I am not so sure that Walmart is after Amazon. That sort of foolishness in the present economic depression can get you killed off. I am much more confident that they are expanding interest in markets that are totally new to them, showing stability and growth. Like the food industry, several markets in the “.COM” industry continue to expand. With legitimate competition entering into these segments, growth could move forward exponentially. If I were in the Amazon executive meetings, I would push to keep an eye on the market opportunities and not so much the competition. Some of their recent discounting of new products may be causing the very same problems they are seeking to eliminate.

Kai Clarke
Kai Clarke
12 years ago

Online is not onground. Bricks and mortar are vastly different from clicks and mortar. Each version of retail is a version because it is different. This includes warehouse stores, grocery stores, convenience stores, etc. Wal-Mart is good at what they do, in their own category of retail, but not in everyone else’s category. The sheer size, dominance and presence of a focused online retailer like Amazon comes from their almost 30K employees and massive set of relationships with other online suppliers/retailers. Add to this a common presence online, and you have a vastly different retailer than Wal-Mart could hope to become.

Joel Warady
Joel Warady
12 years ago

Walmart has had so many failed attempts at owning the digital channel, it is hard to believe that they will all of a sudden be able to compete with Amazon. They have tried to beat Netflix at their own game and failed. They tried the same with digital books, digital music, and digital movie downloads, and have gained very little traction.

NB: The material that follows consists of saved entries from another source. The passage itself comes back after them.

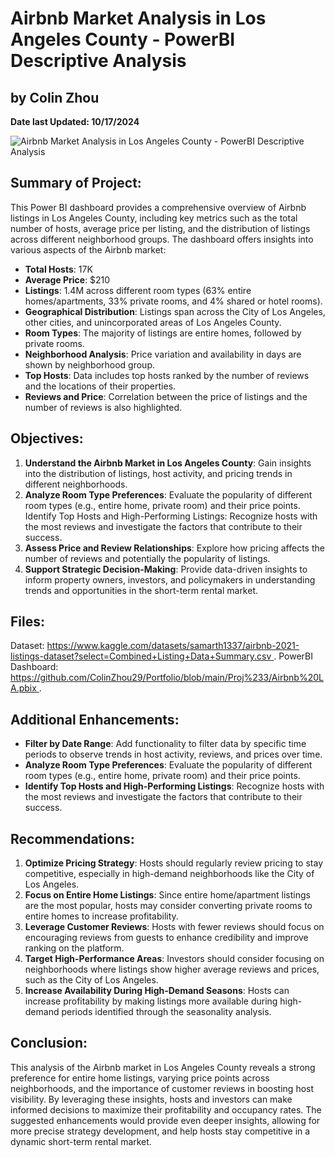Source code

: # Airbnb Market Analysis in Los Angeles County - PowerBI Descriptive Analysis

## by Colin Zhou

**Date last Updated: 10/17/2024**

![Airbnb Market Analysis in Los Angeles County - PowerBI Descriptive Analysis](https://private-user-images.githubusercontent.com/125409693/377650294-fdce4a35-d3ad-4bbf-a6ff-95bd081829a6.png?jwt=eyJhbGciOiJIUzI1NiIsInR5cCI6IkpXVCJ9.eyJpc3MiOiJnaXRodWIuY29tIiwiYXVkIjoicmF3LmdpdGh1YnVzZXJjb250ZW50LmNvbSIsImtleSI6ImtleTUiLCJleHAiOjE3MjkyMDQxMzksIm5iZiI6MTcyOTIwMzgzOSwicGF0aCI6Ii8xMjU0MDk2OTMvMzc3NjUwMjk0LWZkY2U0YTM1LWQzYWQtNGJiZi1hNmZmLTk1YmQwODE4MjlhNi5wbmc_WC1BbXotQWxnb3JpdGhtPUFXUzQtSE1BQy1TSEEyNTYmWC1BbXotQ3JlZGVudGlhbD1BS0lBVkNPRFlMU0E1M1BRSzRaQSUyRjIwMjQxMDE3JTJGdXMtZWFzdC0xJTJGczMlMkZhd3M0X3JlcXVlc3QmWC1BbXotRGF0ZT0yMDI0MTAxN1QyMjIzNTlaJlgtQW16LUV4cGlyZXM9MzAwJlgtQW16LVNpZ25hdHVyZT1jMDc4NjZlODU3Y2Y1NDJkNjZhNjcyZTU2MjQ2MGU3YjJlZTFlYWE2OTMxOWM1YWUyMDk1NGFiNzQwZWZjZDkzJlgtQW16LVNpZ25lZEhlYWRlcnM9aG9zdCJ9.gZ3XJQQNMf7Q6oO4TlDANsCuHw3Xz-3jnOrGvfB6_30)


## Summary of Project:
This Power BI dashboard provides a comprehensive overview of Airbnb listings in Los Angeles County, including key metrics such as the total number of hosts, average price per listing, and the distribution of listings across different neighborhood groups. The dashboard offers insights into various aspects of the Airbnb market:

- **Total Hosts**: 17K
- **Average Price**: $210
- **Listings**: 1.4M across different room types (63% entire homes/apartments, 33% private rooms, and 4% shared or hotel rooms).
- **Geographical Distribution**: Listings span across the City of Los Angeles, other cities, and unincorporated areas of Los Angeles County.
- **Room Types**: The majority of listings are entire homes, followed by private rooms.
- **Neighborhood Analysis**: Price variation and availability in days are shown by neighborhood group.
- **Top Hosts**: Data includes top hosts ranked by the number of reviews and the locations of their properties.
- **Reviews and Price**: Correlation between the price of listings and the number of reviews is also highlighted.

## Objectives:
1. **Understand the Airbnb Market in Los Angeles County**: Gain insights into the distribution of listings, host activity, and pricing trends in different neighborhoods.
2. **Analyze Room Type Preferences**: Evaluate the popularity of different room types (e.g., entire home, private room) and their price points.
Identify Top Hosts and High-Performing Listings: Recognize hosts with the most reviews and investigate the factors that contribute to their success.
3. **Assess Price and Review Relationships**: Explore how pricing affects the number of reviews and potentially the popularity of listings.
4. **Support Strategic Decision-Making**: Provide data-driven insights to inform property owners, investors, and policymakers in understanding trends and opportunities in the short-term rental market.

## Files:
Dataset: [https://www.kaggle.com/datasets/samarth1337/airbnb-2021-listings-dataset?select=Combined+Listing+Data+Summary.csv
](https://www.kaggle.com/datasets/samarth1337/airbnb-2021-listings-dataset?select=Combined+Listing+Data+Summary.csv
).
PowerBI Dashboard: [https://github.com/ColinZhou29/Portfolio/blob/main/Proj%233/Airbnb%20LA.pbix
](https://github.com/ColinZhou29/Portfolio/blob/main/Proj%233/Airbnb%20LA.pbix
).

## Additional Enhancements:
- **Filter by Date Range**: Add functionality to filter data by specific time periods to observe trends in host activity, reviews, and prices over time.
- **Analyze Room Type Preferences**: Evaluate the popularity of different room types (e.g., entire home, private room) and their price points.
- **Identify Top Hosts and High-Performing Listings**: Recognize hosts with the most reviews and investigate the factors that contribute to their success.

## Recommendations:
1. **Optimize Pricing Strategy**: Hosts should regularly review pricing to stay competitive, especially in high-demand neighborhoods like the City of Los Angeles.
2. **Focus on Entire Home Listings**: Since entire home/apartment listings are the most popular, hosts may consider converting private rooms to entire homes to increase profitability.
3. **Leverage Customer Reviews**: Hosts with fewer reviews should focus on encouraging reviews from guests to enhance credibility and improve ranking on the platform.
4. **Target High-Performance Areas**: Investors should consider focusing on neighborhoods where listings show higher average reviews and prices, such as the City of Los Angeles.
5. **Increase Availability During High-Demand Seasons**: Hosts can increase profitability by making listings more available during high-demand periods identified through the seasonality analysis.

## Conclusion:
This analysis of the Airbnb market in Los Angeles County reveals a strong preference for entire home listings, varying price points across neighborhoods, and the importance of customer reviews in boosting host visibility. By leveraging these insights, hosts and investors can make informed decisions to maximize their profitability and occupancy rates. The suggested enhancements would provide even deeper insights, allowing for more precise strategy development, and help hosts stay competitive in a dynamic short-term rental market.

Walmart is a great retailer, and they should focus 100% of their efforts in getting as many people in their stores as often as possible, and making certain that they have the right product, at the right price, at the right time for these same consumers.

Amazon is a great digital management company, managing data in the form of customer names, usage, product desires, etc. They will never be the leader in selling soap, toothpaste, clothing, hardware.

If each retailer simply focused on what they do best, and quit worrying about how they steal wallet share from the other, they would both not only survive, but prosper. Everyone has to stop focusing 100% on getting bigger; just keep getting better. The success will come organically.

M. Jericho Banks PhD
M. Jericho Banks PhD
12 years ago

Walmart’s online business model features only products they carry. Amazon.com sources nearly everything from everywhere. Their “inventory” is many times larger than Walmart’s. Walmart will never be able to match that.

Jerry Gelsomino
Jerry Gelsomino
12 years ago

Just how big does a company need to be? Does Walmart really need to eliminate ALL competition? This makes no sense at all! Why not concentrate on giving back to the communities it serves rather than trying cause any more people to lose their jobs by destroying an alternative way of shopping. Unfortunately, one of the bad things China is learning from the US is the false impression that bigger is better. I see the fallacy growing here, everywhere.